**TRY IT:** Copy, from the data below, every line that has "well" in it.

**INPUT DATA:**

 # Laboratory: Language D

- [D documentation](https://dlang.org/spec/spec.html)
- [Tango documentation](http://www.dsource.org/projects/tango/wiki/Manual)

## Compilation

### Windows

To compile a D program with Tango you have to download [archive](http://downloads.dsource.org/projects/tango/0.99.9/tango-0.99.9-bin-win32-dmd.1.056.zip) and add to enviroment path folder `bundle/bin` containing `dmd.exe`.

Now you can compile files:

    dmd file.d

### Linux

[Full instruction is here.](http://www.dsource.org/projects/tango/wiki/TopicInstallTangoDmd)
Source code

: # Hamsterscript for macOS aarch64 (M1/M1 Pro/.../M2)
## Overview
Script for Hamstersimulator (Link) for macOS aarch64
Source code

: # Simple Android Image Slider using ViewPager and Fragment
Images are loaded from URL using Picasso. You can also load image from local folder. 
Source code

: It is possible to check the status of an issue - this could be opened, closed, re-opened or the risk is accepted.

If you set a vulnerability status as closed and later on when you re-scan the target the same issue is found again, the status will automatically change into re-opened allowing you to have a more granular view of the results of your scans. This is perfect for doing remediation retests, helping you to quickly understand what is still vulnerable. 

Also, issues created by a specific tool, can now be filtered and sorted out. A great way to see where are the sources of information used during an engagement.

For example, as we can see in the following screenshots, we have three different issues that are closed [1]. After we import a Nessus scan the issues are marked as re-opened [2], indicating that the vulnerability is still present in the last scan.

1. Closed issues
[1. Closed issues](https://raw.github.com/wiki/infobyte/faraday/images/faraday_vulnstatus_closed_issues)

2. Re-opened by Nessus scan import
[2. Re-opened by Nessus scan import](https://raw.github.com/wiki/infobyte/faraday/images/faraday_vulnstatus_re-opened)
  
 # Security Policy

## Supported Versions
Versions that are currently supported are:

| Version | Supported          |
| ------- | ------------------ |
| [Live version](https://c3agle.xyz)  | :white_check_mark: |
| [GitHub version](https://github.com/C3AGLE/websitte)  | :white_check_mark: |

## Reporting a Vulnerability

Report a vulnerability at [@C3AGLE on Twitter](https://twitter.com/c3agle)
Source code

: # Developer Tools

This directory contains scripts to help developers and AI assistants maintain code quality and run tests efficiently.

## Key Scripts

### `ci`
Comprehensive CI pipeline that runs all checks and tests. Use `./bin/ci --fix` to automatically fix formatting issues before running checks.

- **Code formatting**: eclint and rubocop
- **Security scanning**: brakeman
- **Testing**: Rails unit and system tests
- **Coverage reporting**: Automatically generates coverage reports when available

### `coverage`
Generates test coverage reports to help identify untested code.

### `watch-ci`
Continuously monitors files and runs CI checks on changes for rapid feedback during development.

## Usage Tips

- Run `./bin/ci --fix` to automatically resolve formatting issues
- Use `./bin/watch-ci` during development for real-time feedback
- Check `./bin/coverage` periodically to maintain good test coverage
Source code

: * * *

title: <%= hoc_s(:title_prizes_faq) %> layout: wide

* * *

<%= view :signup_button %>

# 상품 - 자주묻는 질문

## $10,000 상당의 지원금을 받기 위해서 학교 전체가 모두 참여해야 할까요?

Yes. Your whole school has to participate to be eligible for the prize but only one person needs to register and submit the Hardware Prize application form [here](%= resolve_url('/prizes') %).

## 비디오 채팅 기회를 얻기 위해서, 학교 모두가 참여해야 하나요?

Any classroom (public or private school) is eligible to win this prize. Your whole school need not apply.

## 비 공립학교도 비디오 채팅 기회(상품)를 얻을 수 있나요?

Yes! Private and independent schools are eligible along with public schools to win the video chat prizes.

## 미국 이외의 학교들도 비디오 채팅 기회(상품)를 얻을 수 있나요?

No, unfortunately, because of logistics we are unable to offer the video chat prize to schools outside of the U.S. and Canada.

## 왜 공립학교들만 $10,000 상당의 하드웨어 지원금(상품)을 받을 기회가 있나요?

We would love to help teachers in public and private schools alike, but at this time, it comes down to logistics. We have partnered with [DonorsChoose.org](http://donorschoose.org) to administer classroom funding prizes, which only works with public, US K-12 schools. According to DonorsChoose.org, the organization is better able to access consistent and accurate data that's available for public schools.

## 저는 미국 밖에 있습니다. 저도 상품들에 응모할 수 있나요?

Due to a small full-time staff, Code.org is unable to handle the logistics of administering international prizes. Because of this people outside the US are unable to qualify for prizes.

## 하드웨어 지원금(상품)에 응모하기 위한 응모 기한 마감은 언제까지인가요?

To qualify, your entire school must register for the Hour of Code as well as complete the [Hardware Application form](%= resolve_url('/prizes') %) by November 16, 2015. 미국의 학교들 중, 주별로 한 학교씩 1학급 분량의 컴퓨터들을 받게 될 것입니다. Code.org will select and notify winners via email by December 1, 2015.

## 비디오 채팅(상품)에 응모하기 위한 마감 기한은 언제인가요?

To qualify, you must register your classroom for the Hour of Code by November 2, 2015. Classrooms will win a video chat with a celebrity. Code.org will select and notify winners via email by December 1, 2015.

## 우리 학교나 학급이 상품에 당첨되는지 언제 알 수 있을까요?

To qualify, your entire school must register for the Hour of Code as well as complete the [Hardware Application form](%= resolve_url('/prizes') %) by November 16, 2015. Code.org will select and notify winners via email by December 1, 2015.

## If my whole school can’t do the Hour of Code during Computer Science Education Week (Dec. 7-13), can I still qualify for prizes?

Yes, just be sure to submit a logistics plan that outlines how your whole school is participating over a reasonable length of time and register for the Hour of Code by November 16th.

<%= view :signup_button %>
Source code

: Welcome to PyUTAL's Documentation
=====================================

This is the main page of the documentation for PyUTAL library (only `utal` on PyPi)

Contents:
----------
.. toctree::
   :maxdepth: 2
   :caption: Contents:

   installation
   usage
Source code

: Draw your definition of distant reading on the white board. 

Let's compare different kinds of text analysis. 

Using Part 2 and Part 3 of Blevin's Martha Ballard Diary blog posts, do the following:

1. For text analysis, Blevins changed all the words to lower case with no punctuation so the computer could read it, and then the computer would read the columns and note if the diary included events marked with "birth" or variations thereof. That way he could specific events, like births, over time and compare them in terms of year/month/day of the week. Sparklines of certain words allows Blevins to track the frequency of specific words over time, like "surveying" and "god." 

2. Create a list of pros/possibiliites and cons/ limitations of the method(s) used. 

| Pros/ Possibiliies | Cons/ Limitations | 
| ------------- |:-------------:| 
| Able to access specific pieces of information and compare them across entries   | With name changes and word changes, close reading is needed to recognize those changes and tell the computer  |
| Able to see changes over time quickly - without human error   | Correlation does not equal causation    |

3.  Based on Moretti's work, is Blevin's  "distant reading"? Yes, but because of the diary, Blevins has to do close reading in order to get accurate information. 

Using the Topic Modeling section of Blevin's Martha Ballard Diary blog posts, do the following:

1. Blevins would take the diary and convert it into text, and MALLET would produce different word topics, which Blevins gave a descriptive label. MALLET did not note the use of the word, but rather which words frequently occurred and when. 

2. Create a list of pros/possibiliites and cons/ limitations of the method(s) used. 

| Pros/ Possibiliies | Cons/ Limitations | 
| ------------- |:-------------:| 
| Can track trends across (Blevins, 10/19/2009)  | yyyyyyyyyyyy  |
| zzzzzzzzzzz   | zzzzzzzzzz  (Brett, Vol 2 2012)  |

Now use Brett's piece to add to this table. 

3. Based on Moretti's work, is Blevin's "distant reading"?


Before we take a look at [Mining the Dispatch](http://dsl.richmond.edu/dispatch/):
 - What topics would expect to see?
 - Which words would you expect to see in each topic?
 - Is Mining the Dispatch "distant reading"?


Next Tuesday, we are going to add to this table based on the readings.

**EXERCISE OUTPUT:**
To qualify, your entire school must register for the Hour of Code as well as complete the [Hardware Application form](%= resolve_url('/prizes') %) by November 16, 2015. 미국의 학교들 중, 주별로 한 학교씩 1학급 분량의 컴퓨터들을 받게 될 것입니다. Code.org will select and notify winners via email by December 1, 2015.
To qualify, your entire school must register for the Hour of Code as well as complete the [Hardware Application form](%= resolve_url('/prizes') %) by November 16, 2015. Code.org will select and notify winners via email by December 1, 2015.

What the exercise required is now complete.